Problem description: The required output is the line that contains "6. Koh, Boo" through the last line of the data, retyped verbatim and with nothing added.

Data supplied:
————————

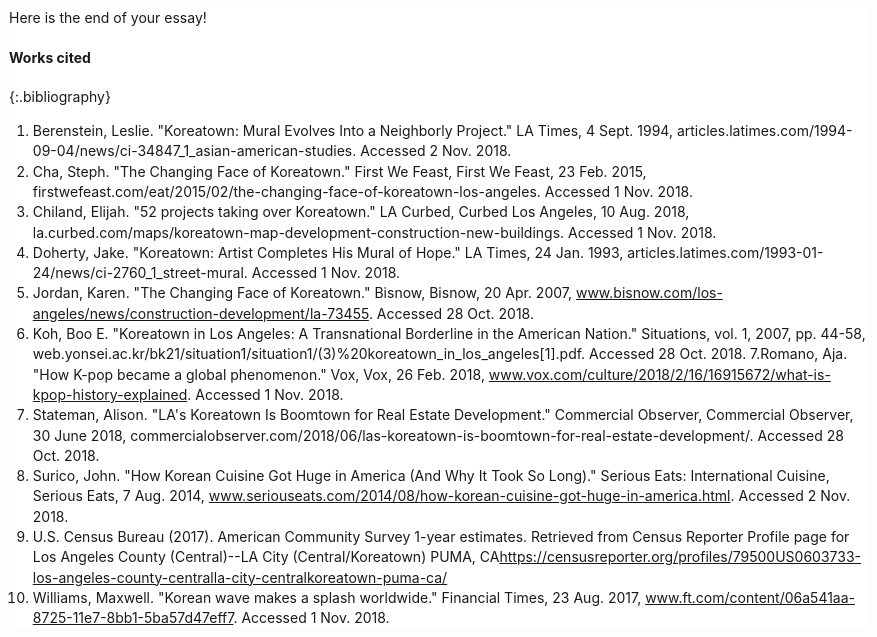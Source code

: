Here is the end of your essay!

#### Works cited

{:.bibliography} 
1. Berenstein, Leslie. "Koreatown: Mural Evolves Into a Neighborly Project." LA Times, 4 Sept. 1994, articles.latimes.com/1994-09-04/news/ci-34847_1_asian-american-studies. Accessed 2 Nov. 2018.
2. Cha, Steph. "The Changing Face of Koreatown." First We Feast, First We Feast, 23 Feb. 2015, firstwefeast.com/eat/2015/02/the-changing-face-of-koreatown-los-angeles. Accessed 1 Nov. 2018.
3. Chiland, Elijah. "52 projects taking over Koreatown." LA Curbed, Curbed Los Angeles, 10 Aug. 2018, la.curbed.com/maps/koreatown-map-development-construction-new-buildings. Accessed 1 Nov. 2018.
4. Doherty, Jake. "Koreatown: Artist Completes His Mural of Hope." LA Times, 24 Jan. 1993, articles.latimes.com/1993-01-24/news/ci-2760_1_street-mural. Accessed 1 Nov. 2018.
5. Jordan, Karen. "The Changing Face of Koreatown." Bisnow, Bisnow, 20 Apr. 2007, www.bisnow.com/los-angeles/news/construction-development/la-73455. Accessed 28 Oct. 2018.
6. Koh, Boo E. "Koreatown in Los Angeles: A Transnational Borderline in the American Nation." Situations, vol. 1, 2007, pp. 44-58, web.yonsei.ac.kr/bk21/situation1/situation1/(3)%20koreatown_in_los_angeles[1].pdf. Accessed 28 Oct. 2018.
7.Romano, Aja. "How K-pop became a global phenomenon." Vox, Vox, 26 Feb. 2018, www.vox.com/culture/2018/2/16/16915672/what-is-kpop-history-explained. Accessed 1 Nov. 2018.
8. Stateman, Alison. "LA's Koreatown Is Boomtown for Real Estate Development." Commercial Observer, Commercial Observer, 30 June 2018, commercialobserver.com/2018/06/las-koreatown-is-boomtown-for-real-estate-development/. Accessed 28 Oct. 2018.
9. Surico, John. "How Korean Cuisine Got Huge in America (And Why It Took So Long)." Serious Eats: International Cuisine, Serious Eats, 7 Aug. 2014, www.seriouseats.com/2014/08/how-korean-cuisine-got-huge-in-america.html. Accessed 2 Nov. 2018.
10. U.S. Census Bureau (2017). American Community Survey 1-year estimates. Retrieved from Census Reporter Profile page for Los Angeles County (Central)--LA City (Central/Koreatown) PUMA, CA<https://censusreporter.org/profiles/79500US0603733-los-angeles-county-centralla-city-centralkoreatown-puma-ca/>
11. Williams, Maxwell. "Korean wave makes a splash worldwide." Financial Times, 23 Aug. 2017, www.ft.com/content/06a541aa-8725-11e7-8bb1-5ba57d47eff7. Accessed 1 Nov. 2018.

————————

Written response:
6. Koh, Boo E. "Koreatown in Los Angeles: A Transnational Borderline in the American Nation." Situations, vol. 1, 2007, pp. 44-58, web.yonsei.ac.kr/bk21/situation1/situation1/(3)%20koreatown_in_los_angeles[1].pdf. Accessed 28 Oct. 2018.
7.Romano, Aja. "How K-pop became a global phenomenon." Vox, Vox, 26 Feb. 2018, www.vox.com/culture/2018/2/16/16915672/what-is-kpop-history-explained. Accessed 1 Nov. 2018.
8. Stateman, Alison. "LA's Koreatown Is Boomtown for Real Estate Development." Commercial Observer, Commercial Observer, 30 June 2018, commercialobserver.com/2018/06/las-koreatown-is-boomtown-for-real-estate-development/. Accessed 28 Oct. 2018.
9. Surico, John. "How Korean Cuisine Got Huge in America (And Why It Took So Long)." Serious Eats: International Cuisine, Serious Eats, 7 Aug. 2014, www.seriouseats.com/2014/08/how-korean-cuisine-got-huge-in-america.html. Accessed 2 Nov. 2018.
10. U.S. Census Bureau (2017). American Community Survey 1-year estimates. Retrieved from Census Reporter Profile page for Los Angeles County (Central)--LA City (Central/Koreatown) PUMA, CA<https://censusreporter.org/profiles/79500US0603733-los-angeles-county-centralla-city-centralkoreatown-puma-ca/>
11. Williams, Maxwell. "Korean wave makes a splash worldwide." Financial Times, 23 Aug. 2017, www.ft.com/content/06a541aa-8725-11e7-8bb1-5ba57d47eff7. Accessed 1 Nov. 2018.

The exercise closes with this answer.